Perù: dichiarati 30 giorni di emergenza nazionale. L’ex Presidente Castillo resta carcere fino al 6 giugno 2024 Corte Suprema

LIMA. Dovrà restare in carcere fino al 6 giugno 2024 l’ex Presidente peruviano, Pedro Castillo. Lo ha deciso la magistratura del Paese andino.

L’ex Presidente del Perù, Pedro Castillo

La difesa ha annunciato un immediato ricorso.

Castillo è accusato di ribellione e di tentato di colpo di Stato.
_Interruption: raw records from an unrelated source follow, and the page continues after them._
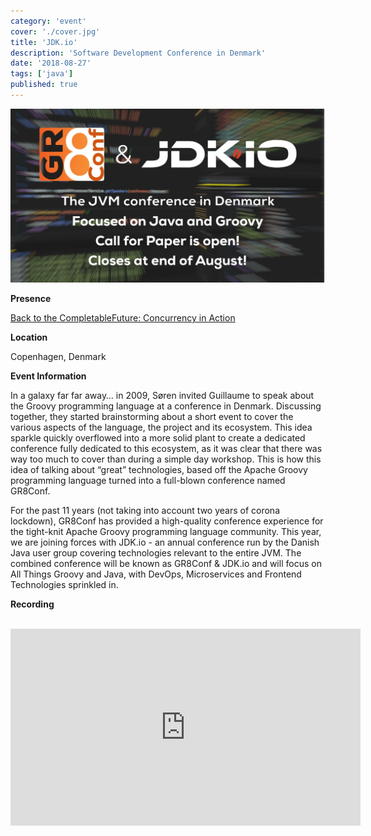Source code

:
 ```yaml
---
category: 'event'
cover: './cover.jpg'
title: 'JDK.io'
description: 'Software Development Conference in Denmark'
date: '2018-08-27'
tags: ['java']
published: true
---
```

![cover](./cover.jpg)

**Presence**

[Back to the CompletableFuture: Concurrency in Action]() 

**Location**

Copenhagen, Denmark

**Event Information**

In a galaxy far far away… in 2009, Søren invited Guillaume to speak about the Groovy programming language at a conference in Denmark. Discussing together, they started brainstorming about a short event to cover the various aspects of the language, the project and its ecosystem. This idea sparkle quickly overflowed into a more solid plant to create a dedicated conference fully dedicated to this ecosystem, as it was clear that there was way too much to cover than during a simple day workshop. This is how this idea of talking about “great” technologies, based off the Apache Groovy programming language turned into a full-blown conference named GR8Conf.

For the past 11 years (not taking into account two years of corona lockdown), GR8Conf has provided a high-quality conference experience for the tight-knit Apache Groovy programming language community. This year, we are joining forces with JDK.io - an annual conference run by the Danish Java user group covering technologies relevant to the entire JVM. The combined conference will be known as GR8Conf & JDK.io and will focus on All Things Groovy and Java, with DevOps, Microservices and Frontend Technologies sprinkled in.

**Recording**

<br>

<iframe width="560" height="315" src="https://www.youtube.com/embed/XK0QL6qSkFM" title="YouTube video player" frameborder="0" allow="accelerometer; autoplay; clipboard-write; encrypted-media; gyroscope; picture-in-picture" allowfullscreen></iframe>

<br>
Dopo aver ascoltato gli interventi dell’accusa e della difesa, il giudice Juan Carlos Checkley Soria ha letto per quasi due ore gli argomenti a sostegno della sua decisione di accettare nei confronti di Castillo la richiesta della Procura generale aveva formulato la sua accusa sulla base di un un tentativo di colpo di Stato rche, per l’accusa, è stato realizzato da Castillo con il suo discorso alla Nazione lo scorso 7 dicembre, quando annunciò lo scioglimento del Parlamento, l’avvio di un processo di riforma della Costituzione e un sostanziale commissariamento di tutti gli organi giudiziari peruviani.

Intanto, sono stati dichiarati 30 giorni di stato di emergenza nazionale.

Si intende così tentare di fermare le proteste di piazza scoppiate una settimana fa dopo la messa in stato di accusa da parte del Congresso e il successivo arresto dell’ex Presidente Pedro Castillo.

Un momento delle proteste (Foto tratta da Internet)

Il suo posto è stato preso dalla vice presidente Dina Boluarte.

La dichiarazione di emergenza nazionale stabilisce l’impiego delle Forze Armate in ordine pubblico, a fianco delle Polizia nazionale e la sospensione del diritto a riunirsi.

L’ex capo dello Stato peruviano resta ancora in carcere fino al giorno della prima udienza davanti alla Corte Suprema.

E’ accusato, insieme all’ex primo ministro, Aníbal Torres, al momento latitante, di ribellione e di cospirazione. E rischia 18 mesi di carcere.

Tra i maggiori organizzatori delle proteste pro Castillo ci sono i movimenti dei contadini e dei minatori.

Castillo è un ex maestro e sindacalista ed è nato nella regione rurale della Cajamarca.

Ma ci sono stati anche alcuni movimenti di lavoratori delle aree rurali che però si sono schierati contro.

I dimostranti sono tutti uniti nella contestazione dell’operato del Congresso, per la richiesta di rinuncia del vice presidente Boluarte e l’organizzazione di elezioni anticipate.

Restano, intanto, ancora chiusi gli aeroporti di Arequipa, seconda città del Paese, di Ica, di Apurimac e di Cuzco, tra i principali centri turistici di tutto il Sud America.